--- Material for the task Enclosed Below ---

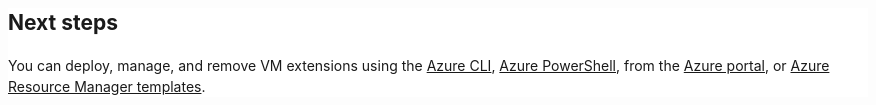 ## Next steps

You can deploy, manage, and remove VM extensions using the [Azure CLI](manage-vm-extensions-cli.md), [Azure PowerShell](manage-vm-extensions-powershell.md), from the [Azure portal](manage-vm-extensions-portal.md), or [Azure Resource Manager templates](manage-vm-extensions-template.md).
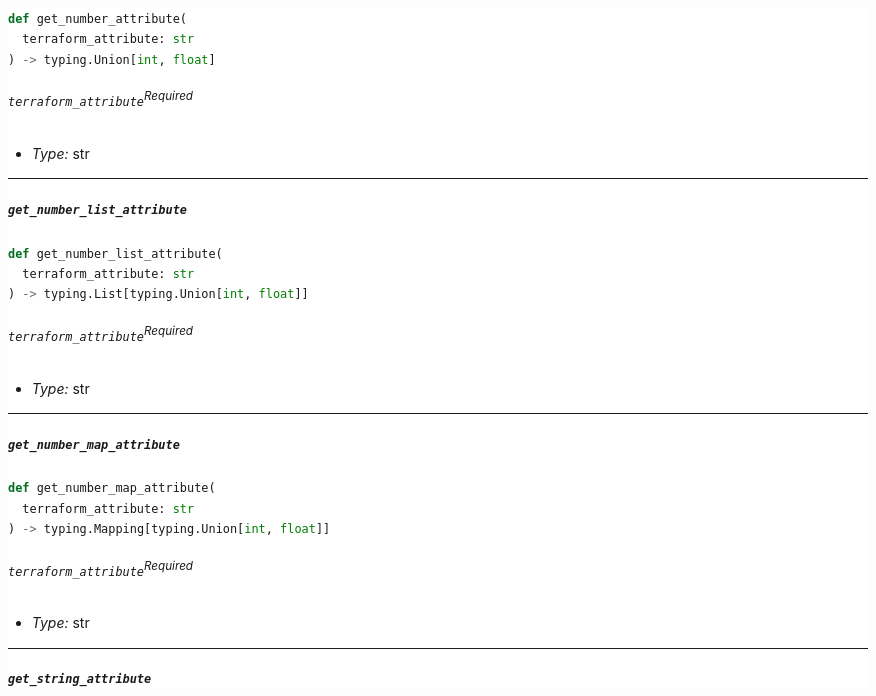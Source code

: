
 ```python
def get_number_attribute(
  terraform_attribute: str
) -> typing.Union[int, float]
```

###### `terraform_attribute`<sup>Required</sup> <a name="terraform_attribute" id="@cdktf/provider-databricks.dataDatabricksEntityTagAssignments.DataDatabricksEntityTagAssignments.getNumberAttribute.parameter.terraformAttribute"></a>

- *Type:* str

---

##### `get_number_list_attribute` <a name="get_number_list_attribute" id="@cdktf/provider-databricks.dataDatabricksEntityTagAssignments.DataDatabricksEntityTagAssignments.getNumberListAttribute"></a>

```python
def get_number_list_attribute(
  terraform_attribute: str
) -> typing.List[typing.Union[int, float]]
```

###### `terraform_attribute`<sup>Required</sup> <a name="terraform_attribute" id="@cdktf/provider-databricks.dataDatabricksEntityTagAssignments.DataDatabricksEntityTagAssignments.getNumberListAttribute.parameter.terraformAttribute"></a>

- *Type:* str

---

##### `get_number_map_attribute` <a name="get_number_map_attribute" id="@cdktf/provider-databricks.dataDatabricksEntityTagAssignments.DataDatabricksEntityTagAssignments.getNumberMapAttribute"></a>

```python
def get_number_map_attribute(
  terraform_attribute: str
) -> typing.Mapping[typing.Union[int, float]]
```

###### `terraform_attribute`<sup>Required</sup> <a name="terraform_attribute" id="@cdktf/provider-databricks.dataDatabricksEntityTagAssignments.DataDatabricksEntityTagAssignments.getNumberMapAttribute.parameter.terraformAttribute"></a>

- *Type:* str

---

##### `get_string_attribute` <a name="get_string_attribute" id="@cdktf/provider-databricks.dataDatabricksEntityTagAssignments.DataDatabricksEntityTagAssignments.getStringAttribute"></a>
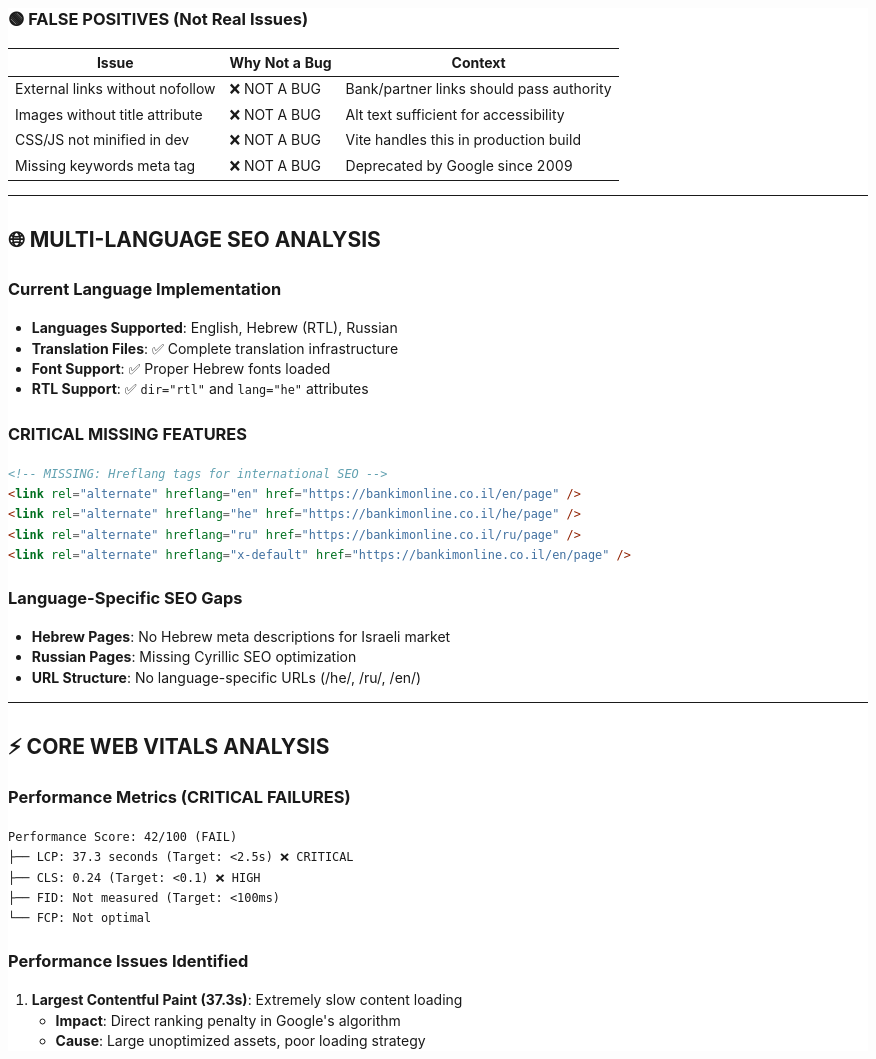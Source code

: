 ### 🟢 FALSE POSITIVES (Not Real Issues)
| Issue | Why Not a Bug | Context |
|-------|---------------|---------|
| External links without nofollow | ❌ NOT A BUG | Bank/partner links should pass authority |
| Images without title attribute | ❌ NOT A BUG | Alt text sufficient for accessibility |
| CSS/JS not minified in dev | ❌ NOT A BUG | Vite handles this in production build |
| Missing keywords meta tag | ❌ NOT A BUG | Deprecated by Google since 2009 |

---

## 🌐 MULTI-LANGUAGE SEO ANALYSIS

### Current Language Implementation
- **Languages Supported**: English, Hebrew (RTL), Russian
- **Translation Files**: ✅ Complete translation infrastructure
- **Font Support**: ✅ Proper Hebrew fonts loaded
- **RTL Support**: ✅ `dir="rtl"` and `lang="he"` attributes

### CRITICAL MISSING FEATURES
```html
<!-- MISSING: Hreflang tags for international SEO -->
<link rel="alternate" hreflang="en" href="https://bankimonline.co.il/en/page" />
<link rel="alternate" hreflang="he" href="https://bankimonline.co.il/he/page" />
<link rel="alternate" hreflang="ru" href="https://bankimonline.co.il/ru/page" />
<link rel="alternate" hreflang="x-default" href="https://bankimonline.co.il/en/page" />
```

### Language-Specific SEO Gaps
- **Hebrew Pages**: No Hebrew meta descriptions for Israeli market
- **Russian Pages**: Missing Cyrillic SEO optimization  
- **URL Structure**: No language-specific URLs (/he/, /ru/, /en/)

---

## ⚡ CORE WEB VITALS ANALYSIS

### Performance Metrics (CRITICAL FAILURES)
```
Performance Score: 42/100 (FAIL)
├── LCP: 37.3 seconds (Target: <2.5s) ❌ CRITICAL
├── CLS: 0.24 (Target: <0.1) ❌ HIGH
├── FID: Not measured (Target: <100ms)
└── FCP: Not optimal
```

### Performance Issues Identified
1. **Largest Contentful Paint (37.3s)**: Extremely slow content loading
   - **Impact**: Direct ranking penalty in Google's algorithm
   - **Cause**: Large unoptimized assets, poor loading strategy
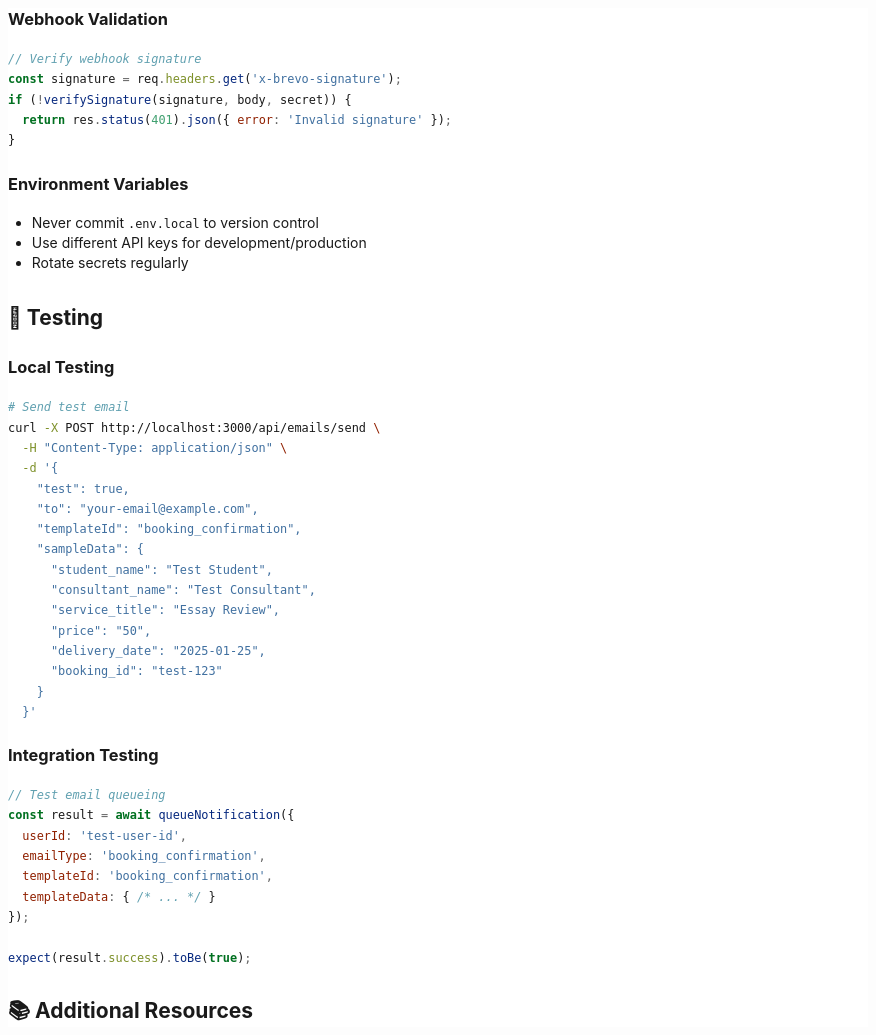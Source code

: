 ### Webhook Validation
```javascript
// Verify webhook signature
const signature = req.headers.get('x-brevo-signature');
if (!verifySignature(signature, body, secret)) {
  return res.status(401).json({ error: 'Invalid signature' });
}
```

### Environment Variables
- Never commit `.env.local` to version control
- Use different API keys for development/production
- Rotate secrets regularly

## 🧪 Testing

### Local Testing
```bash
# Send test email
curl -X POST http://localhost:3000/api/emails/send \
  -H "Content-Type: application/json" \
  -d '{
    "test": true,
    "to": "your-email@example.com",
    "templateId": "booking_confirmation",
    "sampleData": {
      "student_name": "Test Student",
      "consultant_name": "Test Consultant",
      "service_title": "Essay Review",
      "price": "50",
      "delivery_date": "2025-01-25",
      "booking_id": "test-123"
    }
  }'
```

### Integration Testing
```javascript
// Test email queueing
const result = await queueNotification({
  userId: 'test-user-id',
  emailType: 'booking_confirmation',
  templateId: 'booking_confirmation',
  templateData: { /* ... */ }
});

expect(result.success).toBe(true);
```

## 📚 Additional Resources
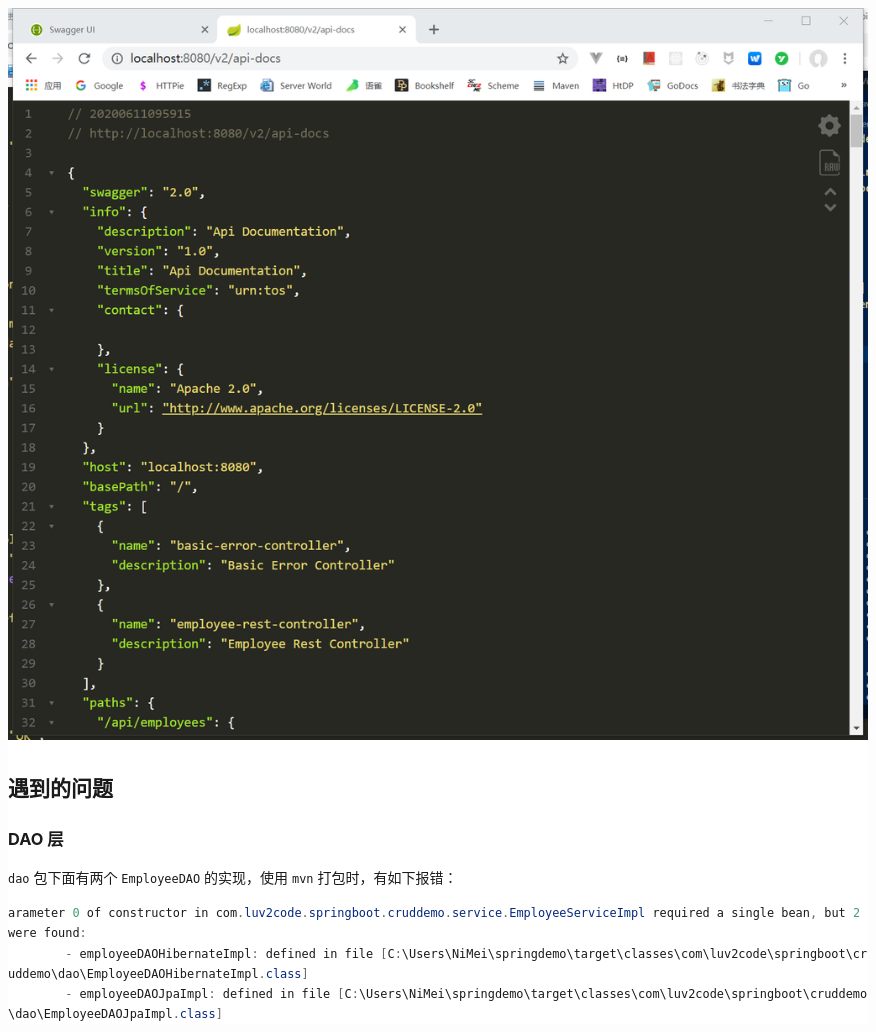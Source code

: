 ![效果图3](screenshots/swagger-v2-api-doc.png)

## 遇到的问题

### DAO 层

`dao` 包下面有两个 `EmployeeDAO` 的实现，使用 `mvn` 打包时，有如下报错：

```java
arameter 0 of constructor in com.luv2code.springboot.cruddemo.service.EmployeeServiceImpl required a single bean, but 2 were found:
        - employeeDAOHibernateImpl: defined in file [C:\Users\NiMei\springdemo\target\classes\com\luv2code\springboot\cruddemo\dao\EmployeeDAOHibernateImpl.class]
        - employeeDAOJpaImpl: defined in file [C:\Users\NiMei\springdemo\target\classes\com\luv2code\springboot\cruddemo\dao\EmployeeDAOJpaImpl.class]
```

--- End of Enclosed Material for the task ---

Exercise brief:
Please give the number of lines in the listing above where "true" appears, and nothing else.

Result of this task:
2